Anspruchsvolle Literatur und Parapsychologie

  • Hallo zusammen!


    Xeno, natürlich hast Du auch mal Recht! :breitgrins:


    Sandhofer, ich bin gespannt auf Deine Erläuterungen, denn gerade das gefällt mir an Literaturforen: andere Sichtweisen zu Werken und Autoren kennenlernen und für sich etwas davon mitnehmen. Ich lerne immer gern dazu und muss Gegenargumenten oftmals teilweise zustimmen.


    Das mit Postmoderne ist ja nicht unbedingt falsch, aber der Name May neben Meyrink, Joyce, Kafka, Musil?

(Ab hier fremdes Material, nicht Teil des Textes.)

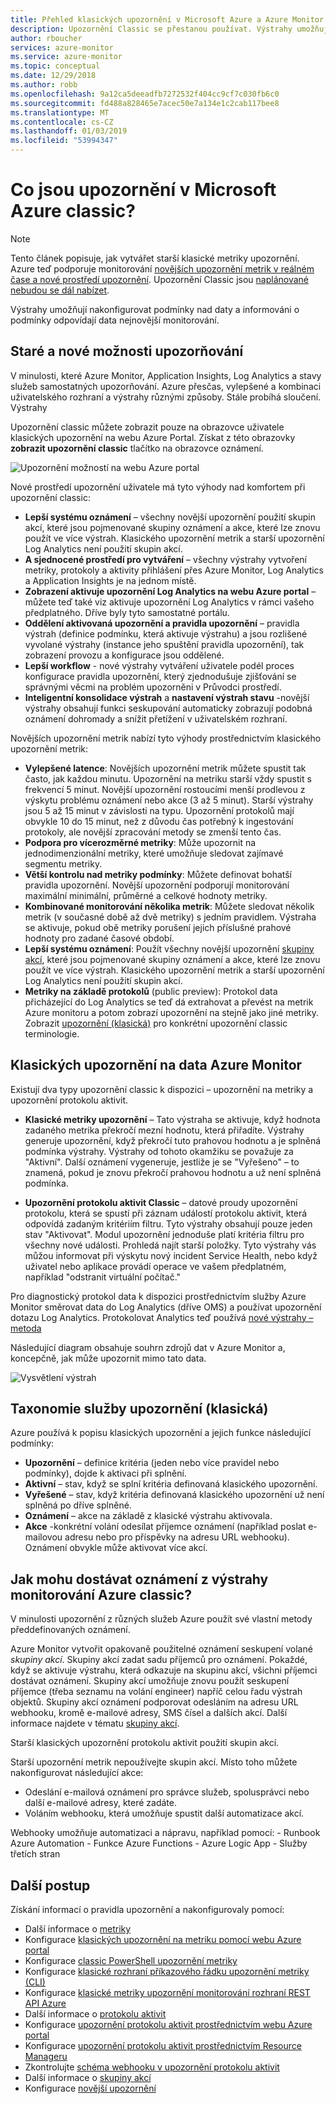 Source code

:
 ```yaml
---
title: Přehled klasických upozornění v Microsoft Azure a Azure Monitor
description: Upozornění Classic se přestanou používat. Výstrahy umožňují monitorovat metriky prostředků Azure, události nebo protokoly a upozornění, když je splněna podmínka, kterou zadáte.
author: rboucher
services: azure-monitor
ms.service: azure-monitor
ms.topic: conceptual
ms.date: 12/29/2018
ms.author: robb
ms.openlocfilehash: 9a12ca5deeadfb7272532f404cc9cf7c030fb6c0
ms.sourcegitcommit: fd488a828465e7acec50e7a134e1c2cab117bee8
ms.translationtype: MT
ms.contentlocale: cs-CZ
ms.lasthandoff: 01/03/2019
ms.locfileid: "53994347"
---
```

# <a name="what-are-classic-alerts-in-microsoft-azure"></a>Co jsou upozornění v Microsoft Azure classic?

> [!NOTE]
> Tento článek popisuje, jak vytvářet starší klasické metriky upozornění. Azure teď podporuje monitorování [novějších upozornění metrik v reálném čase a nové prostředí upozornění](../../azure-monitor/platform/alerts-overview.md). Upozornění Classic jsou [naplánované nebudou se dál nabízet](https://docs.microsoft.com/en-us/azure/azure-monitor/platform/monitoring-classic-retirement).  
>

Výstrahy umožňují nakonfigurovat podmínky nad daty a informováni o podmínky odpovídají data nejnovější monitorování.

## <a name="old-and-new-alerting-capabilities"></a>Staré a nové možnosti upozorňování

V minulosti, které Azure Monitor, Application Insights, Log Analytics a stavy služeb samostatných upozorňování. Azure přesčas, vylepšené a kombinaci uživatelského rozhraní a výstrahy různými způsoby. Stále probíhá sloučení. Výstrahy

Upozornění classic můžete zobrazit pouze na obrazovce uživatele klasických upozornění na webu Azure Portal. Získat z této obrazovky **zobrazit upozornění classic** tlačítko na obrazovce oznámení. 

 ![Upozornění možností na webu Azure portal](media/alerts-classic.overview/monitor-alert-screen2.png)

Nové prostředí upozornění uživatele má tyto výhody nad komfortem při upozornění classic:
-   **Lepší systému oznámení** – všechny novější upozornění použití skupin akcí, které jsou pojmenované skupiny oznámení a akce, které lze znovu použít ve více výstrah. Klasického upozornění metrik a starší upozornění Log Analytics není použití skupin akcí.
-   **A sjednocené prostředí pro vytváření** – všechny výstrahy vytvoření metriky, protokoly a aktivity přihlášení přes Azure Monitor, Log Analytics a Application Insights je na jednom místě.
-   **Zobrazení aktivuje upozornění Log Analytics na webu Azure portal** – můžete teď také viz aktivuje upozornění Log Analytics v rámci vašeho předplatného. Dříve byly tyto samostatné portálu.
-   **Oddělení aktivovaná upozornění a pravidla upozornění** – pravidla výstrah (definice podmínku, která aktivuje výstrahu) a jsou rozlišené vyvolané výstrahy (instance jeho spuštění pravidla upozornění), tak zobrazení provozu a konfigurace jsou oddělené.
-   **Lepší workflow** - nové výstrahy vytváření uživatele podél proces konfigurace pravidla upozornění, který zjednodušuje zjišťování se správnými věcmi na problém upozorněni v Průvodci prostředí.
-   **Inteligentní konsolidace výstrah** a **nastavení výstrah stavu** -novější výstrahy obsahují funkci seskupování automaticky zobrazují podobná oznámení dohromady a snížit přetížení v uživatelském rozhraní. 

Novějších upozornění metrik nabízí tyto výhody prostřednictvím klasického upozornění metrik:
-   **Vylepšené latence**: Novějších upozornění metrik můžete spustit tak často, jak každou minutu. Upozornění na metriku starší vždy spustit s frekvencí 5 minut. Novější upozornění rostoucími menší prodlevou z výskytu problému oznámení nebo akce (3 až 5 minut). Starší výstrahy jsou 5 až 15 minut v závislosti na typu.  Upozornění protokolů mají obvykle 10 do 15 minut, než z důvodu čas potřebný k ingestování protokoly, ale novější zpracování metody se zmenší tento čas. 
-   **Podpora pro vícerozměrné metriky**: Může upozornit na jednodimenzionální metriky, které umožňuje sledovat zajímavé segmentu metriky.
-   **Větší kontrolu nad metriky podmínky**: Můžete definovat bohatší pravidla upozornění. Novější upozornění podporují monitorování maximální minimální, průměrné a celkové hodnoty metriky.
-   **Kombinované monitorování několika metrik**: Můžete sledovat několik metrik (v současné době až dvě metriky) s jedním pravidlem. Výstraha se aktivuje, pokud obě metriky porušení jejich příslušné prahové hodnoty pro zadané časové období.
-   **Lepší systému oznámení**: Použít všechny novější upozornění [skupiny akcí](../../azure-monitor/platform/action-groups.md), které jsou pojmenované skupiny oznámení a akce, které lze znovu použít ve více výstrah.  Klasického upozornění metrik a starší upozornění Log Analytics není použití skupin akcí. 
-   **Metriky na základě protokolů** (public preview): Protokol data přicházející do Log Analytics se teď dá extrahovat a převést na metrik Azure monitoru a potom zobrazí upozornění na stejně jako jiné metriky. Zobrazit [upozornění (klasická)](alerts-classic.overview.md) pro konkrétní upozornění classic terminologie. 


## <a name="classic-alerts-on-azure-monitor-data"></a>Klasických upozornění na data Azure Monitor
Existují dva typy upozornění classic k dispozici – upozornění na metriky a upozornění protokolu aktivit.

* **Klasické metriky upozornění** – Tato výstraha se aktivuje, když hodnota zadaného metrika překročí mezní hodnotu, která přiřadíte. Výstrahy generuje upozornění, když překročí tuto prahovou hodnotu a je splněná podmínka výstrahy. Výstrahy od tohoto okamžiku se považuje za "Aktivní". Další oznámení vygeneruje, jestliže je se "Vyřešeno" – to znamená, pokud je znovu překročí prahovou hodnotu a už není splněná podmínka.

* **Upozornění protokolu aktivit Classic** – datové proudy upozornění protokolu, která se spustí při záznam událostí protokolu aktivit, která odpovídá zadaným kritériím filtru. Tyto výstrahy obsahují pouze jeden stav "Aktivovat". Modul upozornění jednoduše platí kritéria filtru pro všechny nové události. Prohledá najít starší položky. Tyto výstrahy vás můžou informovat při výskytu nový incident Service Health, nebo když uživatel nebo aplikace provádí operace ve vašem předplatném, například "odstranit virtuální počítač."

Pro diagnostický protokol data k dispozici prostřednictvím služby Azure Monitor směrovat data do Log Analytics (dříve OMS) a používat upozornění dotazu Log Analytics. Protokolovat Analytics teď používá [nové výstrahy – metoda](../../azure-monitor/platform/alerts-overview.md) 

Následující diagram obsahuje souhrn zdrojů dat v Azure Monitor a, koncepčně, jak může upozornit mimo tato data.

![Vysvětlení výstrah](media/alerts-classic.overview/Alerts_Overview_Resource_v5.png)

## <a name="taxonomy-of-alerts-classic"></a>Taxonomie služby upozornění (klasická)
Azure používá k popisu klasických upozornění a jejich funkce následující podmínky:
* **Upozornění** – definice kritéria (jeden nebo více pravidel nebo podmínky), dojde k aktivaci při splnění.
* **Aktivní** – stav, když se splní kritéria definovaná klasického upozornění.
* **Vyřešené** – stav, když kritéria definovaná klasického upozornění už není splněná po dříve splněné.
* **Oznámení** – akce na základě z klasické výstrahu aktivovala.
* **Akce** -konkrétní volání odesílat příjemce oznámení (například poslat e-mailovou adresu nebo pro příspěvky na adresu URL webhooku). Oznámení obvykle může aktivovat více akcí.

## <a name="how-do-i-receive-a-notification-from-an-azure-monitor-classic-alert"></a>Jak mohu dostávat oznámení z výstrahy monitorování Azure classic?
V minulosti upozornění z různých služeb Azure použít své vlastní metody předdefinovaných oznámení. 

Azure Monitor vytvořit opakovaně použitelné oznámení seskupení volané *skupiny akcí*. Skupiny akcí zadat sadu příjemců pro oznámení. Pokaždé, když se aktivuje výstrahu, která odkazuje na skupinu akcí, všichni příjemci dostávat oznámení. Skupiny akcí umožňuje znovu použít seskupení příjemce (třeba seznamu na volání engineer) napříč celou řadu výstrah objektů. Skupiny akcí oznámení podporovat odesláním na adresu URL webhooku, kromě e-mailové adresy, SMS čísel a dalších akcí.  Další informace najdete v tématu [skupiny akcí](../../azure-monitor/platform/action-groups.md). 

Starší klasických upozornění protokolu aktivit použití skupin akcí.

Starší upozornění metrik nepoužívejte skupin akcí. Místo toho můžete nakonfigurovat následující akce: 
- Odeslání e-mailová oznámení pro správce služeb, spolusprávci nebo další e-mailové adresy, které zadáte.
- Voláním webhooku, která umožňuje spustit další automatizace akcí.

Webhooky umožňuje automatizaci a nápravu, například pomocí:
    - Runbook Azure Automation
    - Funkce Azure Functions
    - Azure Logic App
    - Služby třetích stran

## <a name="next-steps"></a>Další postup
Získání informací o pravidla upozornění a nakonfigurovaly pomocí:

* Další informace o [metriky](../../azure-monitor/platform/data-collection.md)
* Konfigurace [klasických upozornění na metriku pomocí webu Azure portal](alerts-classic-portal.md)
* Konfigurace [classic PowerShell upozornění metriky](alerts-classic-portal.md)
* Konfigurace [klasické rozhraní příkazového řádku upozornění metriky (CLI)](alerts-classic-portal.md)
* Konfigurace [klasické metriky upozornění monitorování rozhraní REST API Azure](https://msdn.microsoft.com/library/azure/dn931945.aspx)
* Další informace o [protokolu aktivit](../../azure-monitor/platform/activity-logs-overview.md)
* Konfigurace [upozornění protokolu aktivit prostřednictvím webu Azure portal](../../azure-monitor/platform/activity-log-alerts.md)
* Konfigurace [upozornění protokolu aktivit prostřednictvím Resource Manageru](alerts-activity-log.md)
* Zkontrolujte [schéma webhooku v upozornění protokolu aktivit](../../azure-monitor/platform/activity-log-alerts-webhook.md)
* Další informace o [skupiny akcí](../../azure-monitor/platform/action-groups.md)
* Konfigurace [novější upozornění](../../azure-monitor/platform/alerts-metric.md)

Ich habe May auch gelesen und konnte kein bisschen Metaebene oder sowas finden. Meyrink gehört dagegen eindeutig in die Garde von Joyce, auch sehr experimental und meinetwegen post/modern, auf alle Fälle kein bisschen wie May und Doyle.


    Das oben von mir empfohlene Buch ist übrigens sehr literaturwissenschaftlich und führt unzählige Parallelen zu anderen Werken der Weltliteratur an (Motive, Stoffe, Gattungen usw.), zeigt auch die verschiedenen Definitionen der Phantastik auf (von Todorov, Lem bis zu Kafkas Traumphantastik), sehr lesenswert und trotz der hohen Informationsdichte kein bisschen trocken, kurz: sehr empfehlenswert! :breitgrins:


    siehe den Amazon-Link unten dazu!

  • Hallo Evelyne und Alle,

    Zitat von "Evelyne Marti"


    Gustav Meyrink ....Seine Werke sind sehr komplex und weisen eindeutig eine Meta-Ebene auf. Schwachpunkte sind wie bei Kafka das fragmenthaft Zusammengesetzte, das liegt am irrationalen Stoff.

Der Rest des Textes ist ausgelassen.